* TASK
The goal is to restate all of the records below word for word.

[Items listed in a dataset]
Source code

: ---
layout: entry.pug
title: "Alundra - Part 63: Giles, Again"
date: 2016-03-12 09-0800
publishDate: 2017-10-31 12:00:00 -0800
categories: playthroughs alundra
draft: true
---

* TASK ANSWER
Source code

: ---
layout: entry.pug
title: "Alundra - Part 63: Giles, Again"
date: 2016-03-12 09-0800
publishDate: 2017-10-31 12:00:00 -0800
categories: playthroughs alundra
draft: true
---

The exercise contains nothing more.